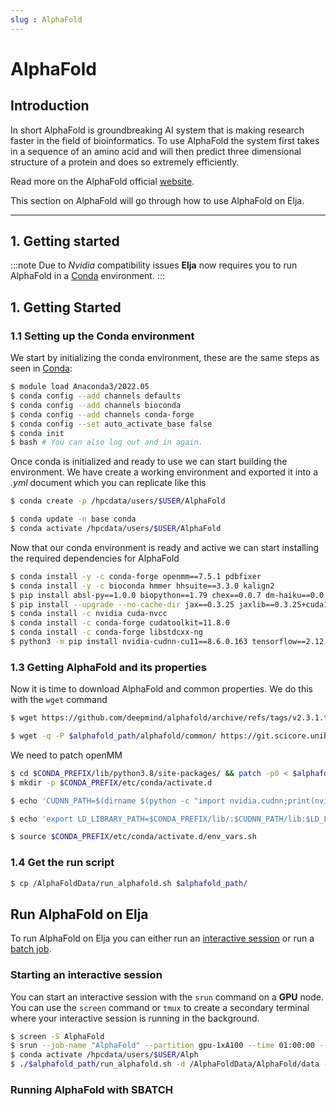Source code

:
 ```yaml
---
slug : AlphaFold
---
```


# AlphaFold

## Introduction
In short AlphaFold is groundbreaking AI system that is making research faster in the field of bioinformatics. To use AlphaFold the system first takes in a sequence of an amino acid and will then predict three dimensional structure of a protein and does so extremely efficiently.

Read more on the AlphaFold official [website](https://www.deepmind.com/research/highlighted-research/alphafold).

This section on AlphaFold will go through how to use AlphaFold on Elja.

---

## 1. Getting started
:::note
Due to *Nvidia* compatibility issues **Elja** now requires you to run AlphaFold in a [Conda](./02_rcondapython.md) environment.
:::
## 1. Getting Started

### 1.1 Setting up the Conda environment

We start by initializing the conda environment, these are the same steps as seen in [Conda](./02_rcondapython.md):
```bash
$ module load Anaconda3/2022.05
$ conda config --add channels defaults
$ conda config --add channels bioconda
$ conda config --add channels conda-forge
$ conda config --set auto_activate_base false
$ conda init
$ bash # You can also log out and in again.
```
Once conda is initialized and ready to use we can start building the environment.
We have create a working environment and exported it into a *.yml* document which you can replicate like this
```bash
$ conda create -p /hpcdata/users/$USER/AlphaFold
```


```bash
$ conda update -n base conda
$ conda activate /hpcdata/users/$USER/AlphaFold
```

Now that our conda environment is ready and active we can start installing the required dependencies for AlphaFold


```bash
$ conda install -y -c conda-forge openmm==7.5.1 pdbfixer
$ conda install -y -c bioconda hmmer hhsuite==3.3.0 kalign2
$ pip install absl-py==1.0.0 biopython==1.79 chex==0.0.7 dm-haiku==0.0.9 dm-tree==0.1.6 immutabledict==2.0.0 jax==0.3.25 ml-collections==0.1.0 numpy==1.21.6 pandas==1.3.4 protobuf==3.20.1 scipy==1.7.0
$ pip install --upgrade --no-cache-dir jax==0.3.25 jaxlib==0.3.25+cuda11.cudnn805 -f https://storage.googleapis.com/jax-releases/jax_cuda_releases.html
$ conda install -c nvidia cuda-nvcc
$ conda install -c conda-forge cudatoolkit=11.8.0
$ conda install -c conda-forge libstdcxx-ng
$ python3 -m pip install nvidia-cudnn-cu11==8.6.0.163 tensorflow==2.12.*
```

### 1.3 Getting AlphaFold and its properties

Now it is time to download AlphaFold and common properties. We do this with the `wget` command
```bash
$ wget https://github.com/deepmind/alphafold/archive/refs/tags/v2.3.1.tar.gz && tar -xzf v2.3.1.tar.gz && export alphafold_path="$(pwd)/alphafold-2.3.1" 

$ wget -q -P $alphafold_path/alphafold/common/ https://git.scicore.unibas.ch/schwede/openstructure/-/raw/7102c63615b64735c4941278d92b554ec94415f8/modules/mol/alg/src/stereo_chemical_props.txt
```

We need to patch openMM 
```bash
$ cd $CONDA_PREFIX/lib/python3.8/site-packages/ && patch -p0 < $alphafold_path/docker/openmm.patch
$ mkdir -p $CONDA_PREFIX/etc/conda/activate.d

$ echo 'CUDNN_PATH=$(dirname $(python -c "import nvidia.cudnn;print(nvidia.cudnn.__file__)"))' >> $CONDA_PREFIX/etc/conda/activate.d/env_vars.sh

$ echo 'export LD_LIBRARY_PATH=$CONDA_PREFIX/lib/:$CUDNN_PATH/lib:$LD_LIBRARY_PATH' >> $CONDA_PREFIX/etc/conda/activate.d/env_vars.sh

$ source $CONDA_PREFIX/etc/conda/activate.d/env_vars.sh
```
### 1.4 Get the run script

```bash
$ cp /AlphaFoldData/run_alphafold.sh $alphafold_path/
```

## Run AlphaFold on Elja

To run AlphaFold on Elja you can either run an [interactive session](../elja/04_interactive.md) or run a [batch job](../elja/02_submit.md).

### Starting an interactive session

You can start an interactive session with the `srun` command on a **GPU** node. You can use the `screen` command or `tmux` to create a secondary terminal where your interactive session is running in the background.  

```bash
$ screen -S AlphaFold
$ srun --job-name "AlphaFold" --partition gpu-1xA100 --time 01:00:00 --pty bash
$ conda activate /hpcdata/users/$USER/Alph
$ ./$alphafold_path/run_alphafold.sh -d /AlphaFoldData/AlphaFold/data -o /hpcapps/source/alphafold_non_docker/dummy_test/ -f /hpcapps/source/alphafold_non_docker/example/query.fasta -t 2020-05-14 
```

### Running AlphaFold with SBATCH
<!--

```bash
$ conda install -c nvidia cuda-nvcc
```
There are many ways to get AlphaFold installed. The installation method that was used to install AlphaFold on Elja was cloning the following github [repository](https://github.com/deepmind/alphafold.git) developed by Deepmind (creators of AlphaFold).

In that repository is a [**Docker**](https://Docker.com) file but [**Docker**](https://Docker.com) will not be implemented on the HPC environment due to **security issues**. What was then decided was to add another git repository into the system called **alphafold_non_docker** which can be cloned from the following github [repository](https://github.com/kalininalab/alphafold_non_docker). 

---


### 1.2 Required Tools and libraries
Table that lists all the  main dependencies required by AlphaFold to run 

<center>

|  Dependencies                        | Req. version         | Version on Elja            |
| ------------------------------------ | --------------- |------------------------- |
|Python                                |    ≥3.6         |3.10.4                    |
|Biopython                             |    1.79         |1.79                      |
|absl-py	                           |    1.0.0        |1.3.0                     |
|chex                                  |    0.0.7        |0.1.5                     |
|dm-haiku                              |    0.0.9        |0.0.10.dev                |
|dm-tree                               |    0.1.6        |0.1.8                     |
|immutabledict                         |    2.0.0        |2.2.3                     |
|jax/jaxlib         |    0.3.25       |0.4.1.CUDA                     |
|ml-collections                        |    0.1.0        |0.1.1                     |
|numpy                                 |    1.21.6       |1.24.1                    |
|scipy                                 |    1.7.0        |1.11.0dev                 |
|pandas                                |    1.3.4        |1.3.4                     |
|protobuf                              |    3.19.6       |3.19.6                    |
|tensorflow-cpu                        |    2.9.0        |2.11.0                    |
|OpenMM-7.7.0                          |    7.5.1        |7.7.0.CUDA                     |


*Table 1. This table displays all main dependencies that are required to install AlphaFold*

</center>

---
## 2 Run AlphaFold on Elja

:::note
**Required:** It is recommended to run AlphaFold on the open-source terminal server tmux to maintain an interactive session. To know how to tmux check on the following page about  [Interactive Sessions](/docs/elja/interactive_session#maintained-interactive-sessions) on Elja.

Alternatively AlphaFold can be run using sbatch and batch sumbission scripts. To submit it as a job to the SLURM queue using sbatch see the following section: [Submitting Batch Jobs](/docs/elja/submit_jobs).

AlphaFold will only run efficinetly on the gpu compute nodes!!!
:::

### 2.1 Loading AlphaFold
Before being able to run AlphaFold on Elja, you will have to load the AlphaFold module. To do this you type these following commands in the terminal:

```bash
[..]$ ml use /hpcapps/libbio-gpu/modules/all/
[..]$ ml load AlphaFold
```

---


### 2.2 Running AlphaFold 
To run AlphaFold you will have to type ```run_alphaFold.sh``` with parameters which you can find [here](https://github.com/kalininalab/alphafold_non_docker#running-alphafold-v231). An example of an AlphaFold run would look like this: 

```bash
[..] $ run_alphafold.sh -d /AlphaFoldData/AlphaFold/data -o /hpcapps/source/alphafold_non_docker/dummy_test/ -f /hpcapps/source/alphafold_non_docker/example/query.fasta -t 2020-05-14
```
Note that **-d /AlphaFoldData/AlphaFold/data** is always necessary as this is the location of the AlpaFold database which the machine learned code is based on.
-->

○ ○ ○

§ **Brief**:
Set down only the line containing "### 2.2 Running AlphaFold" and the lines after it through the end, exactly as they appear above.

§ **Solution for this task**:
### 2.2 Running AlphaFold 
To run AlphaFold you will have to type ```run_alphaFold.sh``` with parameters which you can find [here](https://github.com/kalininalab/alphafold_non_docker#running-alphafold-v231). An example of an AlphaFold run would look like this: 

```bash
[..] $ run_alphafold.sh -d /AlphaFoldData/AlphaFold/data -o /hpcapps/source/alphafold_non_docker/dummy_test/ -f /hpcapps/source/alphafold_non_docker/example/query.fasta -t 2020-05-14
```
Note that **-d /AlphaFoldData/AlphaFold/data** is always necessary as this is the location of the AlpaFold database which the machine learned code is based on.
-->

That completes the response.